Here I want to propose a different take on self-illness ambiguity, starting from a different, enactive, perspective on mental illness. From this perspective, psychiatric problems are structurally disordered patterns of making sense of oneself and/or the world (De Haan Citation2020a, Citation2020b). Instead of being attuned to the present situation, one’s sense-making is biased in a certain direction: If, regardless of the specificities of the situation, I experience the situation as threatening, or meaningless, for instance, my sense-making has become rigid or inflexible.
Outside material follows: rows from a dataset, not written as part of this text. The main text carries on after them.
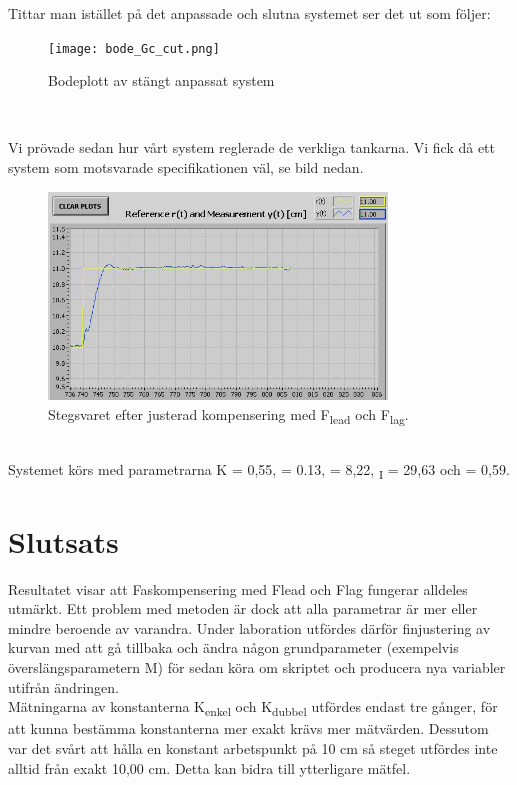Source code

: \documentclass[a4wide]{article}
\begin{document}
\newpage

Tittar man istället på det anpassade och slutna systemet ser det ut som följer: 

\begin{figure}[ht!]
\centering
\texttt{[image: bode\_Gc\_cut.png]}
\caption{Bodeplott av stängt anpassat system}
\label{overflow}
\end{figure}
~\\

\newpage

Vi prövade sedan hur vårt system reglerade de verkliga tankarna. Vi fick då ett system som motsvarade specifikationen väl, se bild nedan.

\begin{figure}[ht!]
\centering
\includegraphics[width=90mm]{Test3_cut.jpg}
\caption{Stegsvaret efter justerad kompensering med F\textsubscript{lead} och F\textsubscript{lag}.}
\label{overflow}
\end{figure}
~\\
Systemet körs med parametrarna K = 0,55, \textbeta = 0.13,  = 8,22, {\textsubscript{I}} = 29,63 och \textgamma = 0,59. 


\newpage
\section{Slutsats}
Resultatet visar att Faskompensering med Flead och Flag fungerar alldeles utmärkt. Ett problem med metoden är dock att alla parametrar är mer eller mindre beroende av varandra. Under laboration utfördes därför finjustering av kurvan med att gå tillbaka och ändra någon grundparameter (exempelvis överslängsparametern M) för sedan köra om skriptet och producera nya variabler utifrån ändringen.
\\
\newline
Mätningarna av konstanterna K\textsubscript{enkel} och K\textsubscript{dubbel} utfördes endast tre gånger, för att kunna bestämma konstanterna mer exakt krävs mer mätvärden. Dessutom var det svårt att hålla en konstant arbetspunkt på 10 cm så steget utfördes inte alltid från exakt 10,00 cm. Detta kan bidra till ytterligare mätfel.
\end{document}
This pattern moreover has a certain ‘stickiness’ (Nielsen Citation2020) or gravitational pull: its self-sustaining organisation makes it hard to escape. From a first person perspective this can be experienced as a lack of agency: I feel, act or react in a way I don’t want to and that in some sense is out of my control. This incongruence can either be experienced directly (e.g. I don’t want to keep washing my hands, but I feel I have to) or in retrospect (as in manic or psychotic episodes).
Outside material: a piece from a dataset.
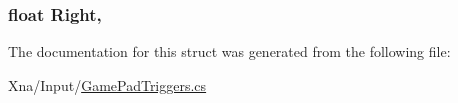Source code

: \subsubsection[{Right}]{\setlength{\rightskip}{0pt plus 5cm}float Right\hspace{0.3cm}{\ttfamily [get]}, {\ttfamily [set]}}\label{structMicrosoft_1_1Xna_1_1Framework_1_1Input_1_1GamePadTriggers_acded93a6693eeeef3f5e24262d89c049}


The documentation for this struct was generated from the following file\+:\begin{DoxyCompactItemize}
\item 
Xna/\+Input/\hyperlink{GamePadTriggers_8cs}{Game\+Pad\+Triggers.\+cs}\end{DoxyCompactItemize}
Patterns of sense-making have a history: we developed them in response to past situations, and patterns that are now ‘dysfunctional’ – in the sense of holding us back or standing in our way – may have once been functional. Following this view, we can see how difficult it can sometimes be to distinguish between character and illness. After all: I have this particular history, I have these particular sensitivities and strengths; that is part of who I am. I can also be ambivalent about the sense-making patterns that I have become trained in: for instance, the attitude of ‘don’t whine about it, just shut up and get on with things’ may have helped me in some, yet hinders me in other situations. And given that we always develop ourselves in interactions with others (and that there is thus no ‘uncontaminated core self’ to fall back on), it isn’t straightforward to figure out which of our tendencies are part of our character, or temperament, and which are not, and which may even be considered ‘an illness’.
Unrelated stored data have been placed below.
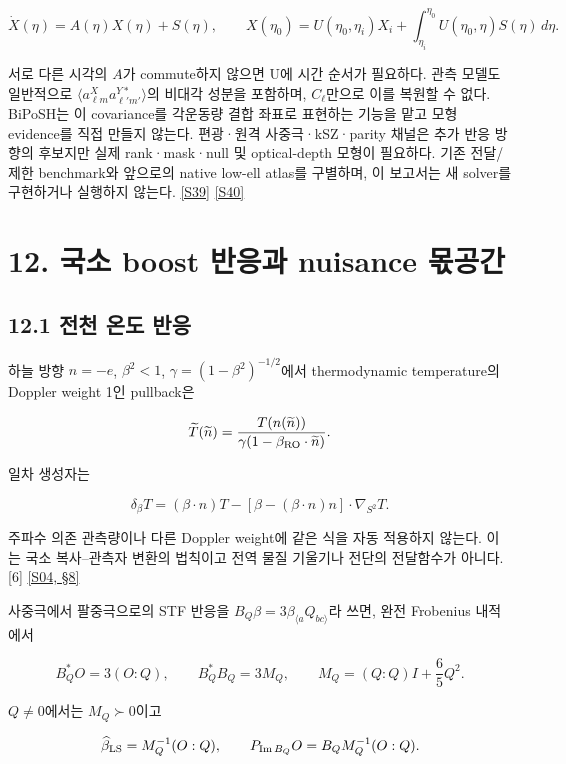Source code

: \documentclass[11pt,a4paper]{article}
\begin{document}
\[
\dot X(\eta)=A(\eta)X(\eta)+S(\eta),\qquad
X(\eta_0)=U(\eta_0,\eta_i)X_i+
\int_{\eta_i}^{\eta_0}U(\eta_0,\eta)S(\eta)\,d\eta.
\]

서로 다른 시각의 \(A\)가 commute하지 않으면 U에 시간 순서가 필요하다. 관측 모델도 일반적으로 \(\langle a^X_{\ell m}a^{Y*}_{\ell'm'}\rangle\)의 비대각 성분을 포함하며, \(C_\ell\)만으로 이를 복원할 수 없다. BiPoSH는 이 covariance를 각운동량 결합 좌표로 표현하는 기능을 맡고 모형 evidence를 직접 만들지 않는다. 편광·원격 사중극·kSZ·parity 채널은 추가 반응 방향의 후보지만 실제 rank·mask·null 및 optical-depth 모형이 필요하다. 기존 전달/제한 benchmark와 앞으로의 native low-ell atlas를 구별하며, 이 보고서는 새 solver를 구현하거나 실행하지 않는다. \hyperlink{src:S39}{[S39]} \hyperlink{src:S40}{[S40]}


\hypertarget{s12}{}

\section*{12. 국소 boost 반응과 nuisance 몫공간}


\subsection*{12.1 전천 온도 반응}

하늘 방향 \(n=-e\), \(\beta^2<1\), \(\gamma=(1-\beta^2)^{-1/2}\)에서 thermodynamic temperature의 Doppler weight 1인 pullback은


\[
\widetilde T(\widetilde n)=
\frac{T(n(\widetilde n))}{\gamma(1-\beta_{\rm RO}\cdot\widetilde n)}.
\]

일차 생성자는


\[
\delta_\beta T=(\beta\cdot n)T-
[\beta-(\beta\cdot n)n]\cdot\nabla_{S^2}T.
\]

주파수 의존 관측량이나 다른 Doppler weight에 같은 식을 자동 적용하지 않는다. 이는 국소 복사–관측자 변환의 법칙이고 전역 물질 기울기나 전단의 전달함수가 아니다. [6] \hyperlink{src:S04}{[S04, §8]}


사중극에서 팔중극으로의 STF 반응을 \(B_Q\beta=3\beta_{\langle a}Q_{bc\rangle}\)라 쓰면, 완전 Frobenius 내적에서


\[
B_Q^*O=3(O:Q),\qquad B_Q^*B_Q=3M_Q,
\qquad M_Q=(Q:Q)I+\frac65Q^2.
\]

\(Q\ne0\)에서는 \(M_Q\succ0\)이고


\[
\widehat\beta_{\rm LS}=M_Q^{-1}(O:Q),\qquad
P_{\operatorname{Im}B_Q}O=B_QM_Q^{-1}(O:Q).
\]
\end{document}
There are, however, certain clear indicators: if I can’t help but react in a certain way, if I don’t feel agency over my reaction, if I suffer from it, and if I wouldn’t endorse my reaction when you ask me later, this is indicative of a problem. In that sense it is not me; it is a tendency or pattern that is stronger than me, than the me I want to be. We do not coincide with the patterns we enact. We can take a stance on how we respond and feel and act, and we can feel that this is not how we want to respond or feel or act. We can feel that some of our tendencies stand in the way of acting in accordance to what matters to us; of living our lives authentically. My anxieties, for instance, are holding me back and I suffer from that: I don’t want to be this person who is always so worried and afraid and who misses out on life because of that. Now of course we cannot make ourselves into any ideal version that we would like to be, we have to make do with our specific sensitivities and quirks; these are also what make us us. So it is a gradual matter, but there is a point at which the incongruency between how we feel, think, or act and how we would want to feel, think, or act becomes too big. Yes, these can be deeply engrained patterns of reacting and interacting and as such are part of me, yet they are also not part of me, since they are standing in the way of who I want to be, how I would want to behave.

III. Experiential and existential ambiguities

At this point, I think it’s helpful to distinguish between two kinds or aspects of self-illness ambiguity. On the one hand, there is the acute SIA of making sense of one’s current experiences: how to assess what I experience now? Is this me doing well, or me being manic? And there is the long term SIA of how to make sense of being someone with certain difficulties: How to live my life, how to look at my past and future, given that I suffer from this disorder? The first two examples in the introduction pertain to what we could call experiential SIA, the second to what we could call existential SIA.Footnote2 The two are of course related: because we regularly experience acute SIA, we start wondering about the long term – but also vice versa: our existential considerations affect how we make sense of our current (or past) experiences. Because of the diagnosis, we can see some of our experiences in a new light, for instance. Still, it is helpful to distinguish them, because they are different kinds of questions, that call for different methods for addressing them.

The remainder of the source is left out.